> _What needs to be done_:
Go through the entries below. Copy each line in which "Simulate" appears.

*** Block opens ***

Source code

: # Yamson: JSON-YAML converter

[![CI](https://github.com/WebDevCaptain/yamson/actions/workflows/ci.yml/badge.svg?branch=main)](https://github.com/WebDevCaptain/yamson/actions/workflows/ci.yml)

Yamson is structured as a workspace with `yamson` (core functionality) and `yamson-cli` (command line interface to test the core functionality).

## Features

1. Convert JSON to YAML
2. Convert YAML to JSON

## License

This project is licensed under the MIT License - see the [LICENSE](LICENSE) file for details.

*** Block closes ***
*** Block opens ***

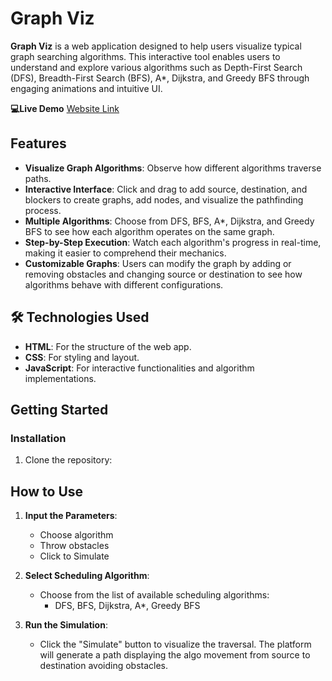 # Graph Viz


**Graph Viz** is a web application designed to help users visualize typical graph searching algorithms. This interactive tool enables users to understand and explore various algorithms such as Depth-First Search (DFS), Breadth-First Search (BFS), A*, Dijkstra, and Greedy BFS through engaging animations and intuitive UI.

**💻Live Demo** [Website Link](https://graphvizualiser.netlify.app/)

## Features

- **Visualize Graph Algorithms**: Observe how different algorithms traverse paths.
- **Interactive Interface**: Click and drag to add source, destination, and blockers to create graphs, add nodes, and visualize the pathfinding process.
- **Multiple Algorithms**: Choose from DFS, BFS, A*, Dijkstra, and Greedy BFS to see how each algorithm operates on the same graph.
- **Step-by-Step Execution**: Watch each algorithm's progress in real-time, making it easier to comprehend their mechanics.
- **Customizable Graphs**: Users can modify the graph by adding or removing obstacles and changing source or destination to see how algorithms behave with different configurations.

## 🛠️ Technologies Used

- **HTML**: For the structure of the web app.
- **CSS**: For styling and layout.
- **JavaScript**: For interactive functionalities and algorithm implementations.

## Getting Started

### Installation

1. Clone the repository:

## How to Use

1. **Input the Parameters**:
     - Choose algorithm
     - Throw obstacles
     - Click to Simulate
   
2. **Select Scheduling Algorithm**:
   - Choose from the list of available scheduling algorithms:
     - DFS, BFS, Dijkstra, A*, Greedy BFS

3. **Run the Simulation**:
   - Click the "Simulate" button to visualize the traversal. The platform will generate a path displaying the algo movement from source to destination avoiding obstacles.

*** Block closes ***
*** Block opens ***

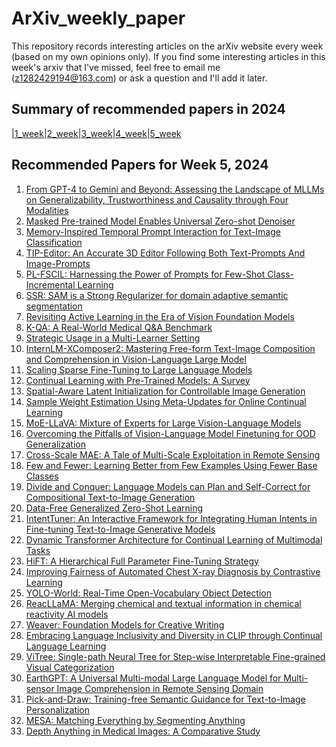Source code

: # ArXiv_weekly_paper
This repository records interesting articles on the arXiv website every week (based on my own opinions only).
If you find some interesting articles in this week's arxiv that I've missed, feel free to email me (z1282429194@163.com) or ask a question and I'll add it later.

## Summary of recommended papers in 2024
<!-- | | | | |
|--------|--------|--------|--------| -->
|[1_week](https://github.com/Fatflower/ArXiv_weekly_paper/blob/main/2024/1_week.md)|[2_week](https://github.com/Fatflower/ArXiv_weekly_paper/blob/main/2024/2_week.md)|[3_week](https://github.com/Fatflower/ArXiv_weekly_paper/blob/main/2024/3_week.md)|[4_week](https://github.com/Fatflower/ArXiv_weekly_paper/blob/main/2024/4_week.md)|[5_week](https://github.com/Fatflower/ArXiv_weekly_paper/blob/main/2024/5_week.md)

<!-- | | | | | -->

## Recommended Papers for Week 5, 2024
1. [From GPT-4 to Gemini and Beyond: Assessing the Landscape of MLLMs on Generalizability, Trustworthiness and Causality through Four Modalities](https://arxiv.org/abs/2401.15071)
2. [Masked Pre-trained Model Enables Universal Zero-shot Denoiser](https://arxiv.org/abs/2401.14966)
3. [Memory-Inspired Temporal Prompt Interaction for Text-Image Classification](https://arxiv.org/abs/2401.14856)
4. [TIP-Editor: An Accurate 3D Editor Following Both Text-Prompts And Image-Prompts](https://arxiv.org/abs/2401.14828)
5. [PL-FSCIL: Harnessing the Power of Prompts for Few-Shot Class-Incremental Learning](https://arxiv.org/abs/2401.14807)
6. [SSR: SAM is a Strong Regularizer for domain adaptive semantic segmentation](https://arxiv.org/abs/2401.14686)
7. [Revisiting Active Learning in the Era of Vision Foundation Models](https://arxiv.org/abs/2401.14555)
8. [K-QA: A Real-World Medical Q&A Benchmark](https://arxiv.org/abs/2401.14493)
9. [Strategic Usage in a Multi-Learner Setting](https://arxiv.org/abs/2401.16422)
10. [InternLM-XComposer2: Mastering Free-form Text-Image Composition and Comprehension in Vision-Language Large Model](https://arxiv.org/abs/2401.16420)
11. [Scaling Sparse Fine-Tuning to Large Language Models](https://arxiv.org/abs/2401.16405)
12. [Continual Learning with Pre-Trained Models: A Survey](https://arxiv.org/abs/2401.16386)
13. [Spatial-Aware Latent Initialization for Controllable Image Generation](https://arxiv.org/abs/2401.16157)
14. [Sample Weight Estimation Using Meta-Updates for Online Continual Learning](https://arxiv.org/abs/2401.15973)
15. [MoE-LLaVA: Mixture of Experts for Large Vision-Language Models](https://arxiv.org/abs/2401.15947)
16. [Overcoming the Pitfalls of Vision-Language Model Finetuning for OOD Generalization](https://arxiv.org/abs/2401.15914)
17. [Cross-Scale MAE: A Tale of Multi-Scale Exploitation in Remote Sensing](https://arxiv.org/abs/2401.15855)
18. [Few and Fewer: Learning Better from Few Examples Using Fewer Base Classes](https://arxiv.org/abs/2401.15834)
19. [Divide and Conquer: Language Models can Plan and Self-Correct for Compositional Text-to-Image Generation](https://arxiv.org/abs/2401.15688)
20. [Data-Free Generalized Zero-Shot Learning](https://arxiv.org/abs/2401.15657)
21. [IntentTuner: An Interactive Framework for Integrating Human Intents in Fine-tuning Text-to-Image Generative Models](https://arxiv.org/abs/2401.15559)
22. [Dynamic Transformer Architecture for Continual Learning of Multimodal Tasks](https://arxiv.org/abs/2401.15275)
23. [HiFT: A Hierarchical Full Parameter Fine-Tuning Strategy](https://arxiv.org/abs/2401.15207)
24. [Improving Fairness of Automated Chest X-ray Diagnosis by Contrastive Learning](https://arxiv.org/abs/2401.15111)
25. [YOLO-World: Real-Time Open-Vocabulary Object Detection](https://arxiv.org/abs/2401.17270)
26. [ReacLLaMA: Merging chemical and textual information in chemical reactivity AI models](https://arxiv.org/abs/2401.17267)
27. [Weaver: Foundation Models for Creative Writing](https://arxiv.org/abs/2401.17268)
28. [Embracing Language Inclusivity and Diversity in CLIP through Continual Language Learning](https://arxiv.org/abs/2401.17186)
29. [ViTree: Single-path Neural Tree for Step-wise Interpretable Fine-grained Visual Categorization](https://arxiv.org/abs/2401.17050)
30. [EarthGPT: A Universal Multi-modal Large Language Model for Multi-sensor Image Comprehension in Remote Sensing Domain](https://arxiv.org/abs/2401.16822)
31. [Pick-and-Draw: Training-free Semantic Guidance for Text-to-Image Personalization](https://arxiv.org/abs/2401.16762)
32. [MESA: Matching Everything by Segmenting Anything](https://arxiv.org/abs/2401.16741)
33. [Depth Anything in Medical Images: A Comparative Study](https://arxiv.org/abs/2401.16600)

*** Block closes ***

> _Exercise solution_:
     - Click to Simulate
   - Click the "Simulate" button to visualize the traversal. The platform will generate a path displaying the algo movement from source to destination avoiding obstacles.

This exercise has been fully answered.